Actuel­le­ment, l’Al­le­magne vit dans l’amné­sie de son passé. Il lui faut révi­ser son histoire, s’en souve­nir et non la réécrire. Cette histoire ne commence pas le 9 mai 1945 ! Tant que les chan­ce­liers alle­mands n’as­su­me­ront pas leur histoire, l’Eu­rope ne pourra pas progres­ser. Comme le relate la revue Frie­den (2/2014), éditée par le Volks­bund, ni la chan­ce­lière A. Merkel, ni le chan­ce­lier G. Schroe­der, invi­tés aux céré­mo­nies du Débarque­ment du 6 juin 1944 en Norman­die, ne se sont rendus au cime­tière mili­taire de La Cambe où reposent 24000 soldats de l’ar­mée alle­mande – et parmi eux quelques incor­po­rés de force – pour s’in­cli­ner devant leurs morts sous prétexte de la présence de soldats de la Waffen-SS. Cela a logique­ment suscité des protes­ta­tions de la part de familles alle­mandes dont les fils avaient été versés d’of­fice dans la Waffen-SS.

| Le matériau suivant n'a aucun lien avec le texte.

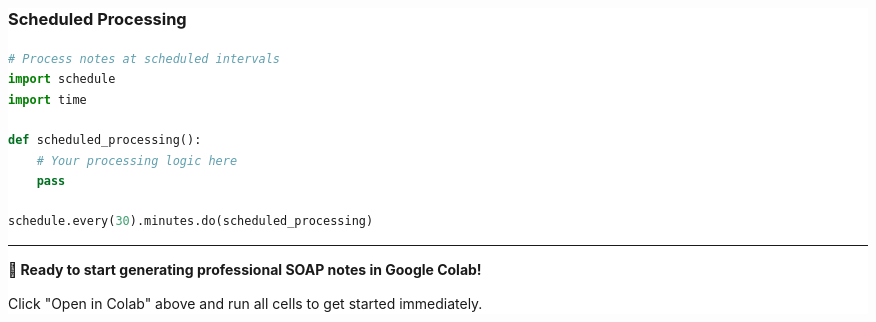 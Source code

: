 ### Scheduled Processing
```python
# Process notes at scheduled intervals
import schedule
import time

def scheduled_processing():
    # Your processing logic here
    pass

schedule.every(30).minutes.do(scheduled_processing)
```

---

**🔬 Ready to start generating professional SOAP notes in Google Colab!**

Click "Open in Colab" above and run all cells to get started immediately. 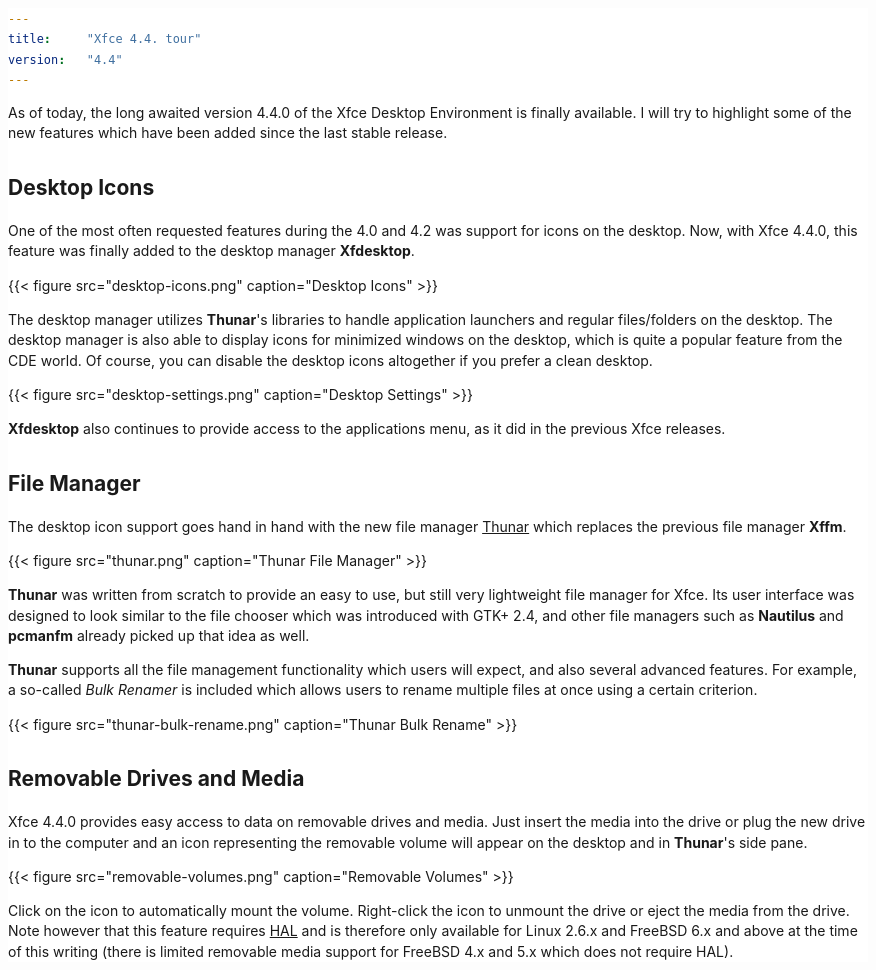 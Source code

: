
 ```yaml
---
title:     "Xfce 4.4. tour"
version:   "4.4"
---
```


As of today, the long awaited version 4.4.0 of the Xfce Desktop Environment is finally available. I will try to highlight some of the new features which have been added since the last stable release.

## Desktop Icons

One of the most often requested features during the 4.0 and 4.2 was support for icons on the desktop. Now, with Xfce 4.4.0, this feature was finally added to the desktop manager **Xfdesktop**.

{{< figure src="desktop-icons.png" caption="Desktop Icons" >}}

The desktop manager utilizes **Thunar**'s libraries to handle application launchers and regular files/folders on the desktop. The desktop manager is also able to display icons for minimized windows on the desktop, which is quite a popular feature from the CDE world. Of course, you can disable the desktop icons altogether if you prefer a clean desktop.

{{< figure src="desktop-settings.png" caption="Desktop Settings" >}}

**Xfdesktop** also continues to provide access to the applications menu, as it did in the previous Xfce releases.

## File Manager

The desktop icon support goes hand in hand with the new file manager <a href="http://thunar.xfce.org/">Thunar</a> which replaces the previous file manager **Xffm**.

{{< figure src="thunar.png" caption="Thunar File Manager" >}}

**Thunar** was written from scratch to provide an easy to use, but still very lightweight file manager for Xfce. Its user interface was designed to look similar to the file chooser which was introduced with GTK+ 2.4, and other file managers such as **Nautilus** and **pcmanfm** already picked up that idea as well.

**Thunar** supports all the file management functionality which users will expect, and also several advanced features. For example, a so-called <i>Bulk Renamer</i> is included which allows users to rename multiple files at once using a certain criterion.

{{< figure src="thunar-bulk-rename.png" caption="Thunar Bulk Rename" >}}

## Removable Drives and Media

Xfce 4.4.0 provides easy access to data on removable drives and media. Just insert the media into the drive or plug the new drive in to the computer and an icon representing the removable volume will appear on the desktop and in **Thunar**'s side pane.

{{< figure src="removable-volumes.png" caption="Removable Volumes" >}}

Click on the icon to automatically mount the volume. Right-click the icon to unmount the drive or eject the media from the drive. Note however that this feature requires <a href="https://freedesktop.org/wiki/Software_2fhal">HAL</a> and is therefore only available for Linux 2.6.x and FreeBSD 6.x and above at the time of this writing (there is limited removable media support for FreeBSD 4.x and 5.x which does not require HAL).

Berthold Brecht a écrit : « Malheur au pays qui a besoin de héros ». Je lui réponds : « Honte au pays qui n’ho­nore pas ses soldats morts pour la patrie ». Tous les soldats tombés pour leur patrie méritent le respect.

 

Pour conclure, je rappelle que je mène ce combat pour l’Hon­neur, je me bats pour l’euro symbo­lique. Les Nami­biens ont attendu 112 ans que l’Al­le­magne recon­naisse leur géno­cide, j’es­père que nous n’at­ten­drons pas aussi long­temps.

Dans l’im­mé­diat, pensons à prépa­rer la commé­mo­ra­tion du 75e anni­ver­saire des décrets sur l’in­cor­po­ra­tion de force et à hono­rer tous les incor­poré(e)s de force encore vivant(e)s.

 

 

Propos recueillis par Nico­las Mengus

 

 

2 Responses to Polé­mique, néga­tion­nisme et incor­po­ra­tion de force

  1. RINGWALD Christian dit :

    Mon père ; RINGWALD Marcel né le 10 juin 1921 en Moselle et habite actuellement

    30 Grand’ Rue 57930 MITTERSHEIM a été incorporé de force par les allemands pendant la 2ème guerre

    mondiale pour aller combattre avec eux en Russie. Il est donc Malgré Nous et aimerait connaitre ses droits

    ainsi que l’adresse de l’ organisme qui gère les dossiers de ces incorporés de force dans l’armée

    allemande.Peut être a t-il droit à une rémunération ? Merci pour votre réponse C Ringwald

    • Nicolas Mengus dit :

      Bonjour,

      Pour ces questions, voyez avec l’ADEIF du Bas-Rhin, 12 rue Kuhn à Strasbourg. Ils ont des permanences le mercredi après-midi ou avec l’ONAC.